I believe that the simplest solution mentioned by Misha is to perform a rolling restart of your config servers (restart each of the Secondaries in turn and then restart the Primary). That should autogenerate the collection and you should not experience further errors. If you do still see the problems after cycling the config servers, please let us know.

Thanks,

Danny

Comment by Misha Tyulenev [ 12/Feb/19 ]

emarketingsolutions this is a bug we are working on. To force session collection recreation the config server needs to be bounced. Another option is to manually create the session collection and indexes. What approach is better suited. CC kelsey.schubert

Comment by Jaume Valls Vila [ 11/Feb/19 ]

Hello Misha,

system.sessions collection has not been recreated. Currently it doesn't exist.
But everything seems to work. Do we have to do something to have that collection recreated?

Thanks

Comment by Jaume Valls Vila [ 07/Feb/19 ]

Hello Misha,

Yesterday when I dropped the sessions collection, the system.sessions structure was removed (not only sessions but also system).
Is not being recreated again, do I have to run some command or restart something?

Thanks

UPDATE
We have restarted all the mongos, config and shards servers. Looks like is working now, we have done a high load test and has worked correctly.
But system.sessions collection does not exist.

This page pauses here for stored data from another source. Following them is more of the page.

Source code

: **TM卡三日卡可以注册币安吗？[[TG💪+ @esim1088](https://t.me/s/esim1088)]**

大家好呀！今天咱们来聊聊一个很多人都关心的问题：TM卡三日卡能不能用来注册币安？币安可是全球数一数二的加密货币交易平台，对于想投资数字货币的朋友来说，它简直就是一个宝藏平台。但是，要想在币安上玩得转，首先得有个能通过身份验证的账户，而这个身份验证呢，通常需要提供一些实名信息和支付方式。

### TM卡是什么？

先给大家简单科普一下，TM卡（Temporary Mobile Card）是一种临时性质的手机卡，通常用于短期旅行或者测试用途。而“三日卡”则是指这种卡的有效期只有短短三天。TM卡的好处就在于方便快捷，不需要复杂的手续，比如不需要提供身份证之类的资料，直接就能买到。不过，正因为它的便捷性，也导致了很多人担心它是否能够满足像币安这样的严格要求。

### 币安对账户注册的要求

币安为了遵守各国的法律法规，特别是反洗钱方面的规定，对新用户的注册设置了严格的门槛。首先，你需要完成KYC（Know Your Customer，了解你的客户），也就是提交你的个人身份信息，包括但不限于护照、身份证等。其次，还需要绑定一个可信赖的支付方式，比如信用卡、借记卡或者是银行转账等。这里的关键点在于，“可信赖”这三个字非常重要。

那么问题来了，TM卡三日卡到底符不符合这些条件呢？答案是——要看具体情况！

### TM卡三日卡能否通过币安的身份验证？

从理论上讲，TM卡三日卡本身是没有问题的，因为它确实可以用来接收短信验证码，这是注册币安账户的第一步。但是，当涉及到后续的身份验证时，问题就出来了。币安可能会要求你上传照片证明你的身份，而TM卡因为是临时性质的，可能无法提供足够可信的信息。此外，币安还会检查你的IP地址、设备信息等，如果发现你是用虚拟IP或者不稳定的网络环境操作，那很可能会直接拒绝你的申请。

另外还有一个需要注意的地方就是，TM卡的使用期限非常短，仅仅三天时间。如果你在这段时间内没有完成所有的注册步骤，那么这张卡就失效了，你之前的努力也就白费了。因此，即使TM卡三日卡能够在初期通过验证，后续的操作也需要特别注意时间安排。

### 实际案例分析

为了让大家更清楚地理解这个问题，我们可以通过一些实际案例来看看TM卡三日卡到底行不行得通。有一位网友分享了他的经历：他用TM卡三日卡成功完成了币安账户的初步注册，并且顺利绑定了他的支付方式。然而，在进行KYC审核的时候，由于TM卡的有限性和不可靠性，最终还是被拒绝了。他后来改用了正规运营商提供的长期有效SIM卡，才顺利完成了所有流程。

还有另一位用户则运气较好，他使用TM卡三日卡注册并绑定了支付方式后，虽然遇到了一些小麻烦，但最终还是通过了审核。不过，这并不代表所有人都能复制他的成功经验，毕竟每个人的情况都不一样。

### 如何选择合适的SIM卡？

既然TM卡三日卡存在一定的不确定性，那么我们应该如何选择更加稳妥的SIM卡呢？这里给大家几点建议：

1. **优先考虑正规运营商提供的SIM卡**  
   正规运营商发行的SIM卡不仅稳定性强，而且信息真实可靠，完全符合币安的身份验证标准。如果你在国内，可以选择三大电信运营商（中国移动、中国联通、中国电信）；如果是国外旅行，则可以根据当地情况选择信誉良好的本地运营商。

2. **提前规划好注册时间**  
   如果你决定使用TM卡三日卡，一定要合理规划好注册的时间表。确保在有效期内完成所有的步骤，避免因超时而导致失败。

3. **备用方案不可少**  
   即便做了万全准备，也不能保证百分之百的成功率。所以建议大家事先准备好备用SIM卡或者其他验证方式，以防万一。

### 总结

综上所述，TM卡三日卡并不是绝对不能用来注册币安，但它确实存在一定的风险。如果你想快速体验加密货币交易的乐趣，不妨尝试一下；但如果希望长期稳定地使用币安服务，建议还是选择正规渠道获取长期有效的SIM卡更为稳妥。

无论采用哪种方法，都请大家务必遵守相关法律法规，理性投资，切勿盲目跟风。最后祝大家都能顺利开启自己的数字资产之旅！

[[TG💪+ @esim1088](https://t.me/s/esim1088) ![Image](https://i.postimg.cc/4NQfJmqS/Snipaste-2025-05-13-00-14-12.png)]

Comment by Jaume Valls Vila [ 06/Feb/19 ]

Hello Misha,

I confirm that all mongos are upgraded to 4.0.5 (also the three config servers and the two shards are upgraded to 4.0.5 version).
I have dropped the sessions collection and waiting to see if its recreated correctly.

Thank you

Comment by Misha Tyulenev [ 06/Feb/19 ]

emarketingsolutions correct, if the config.system.sessions collection is not sharded the system will not be able to expire used sessions and once it reaches the max it will produce the error you see.
The fix is to drop the sessions collection and wait until its recreated.
I don't have an explanation why it did not happen, can you please confirm that all mongos are also correctly upgraded to 4.0.5?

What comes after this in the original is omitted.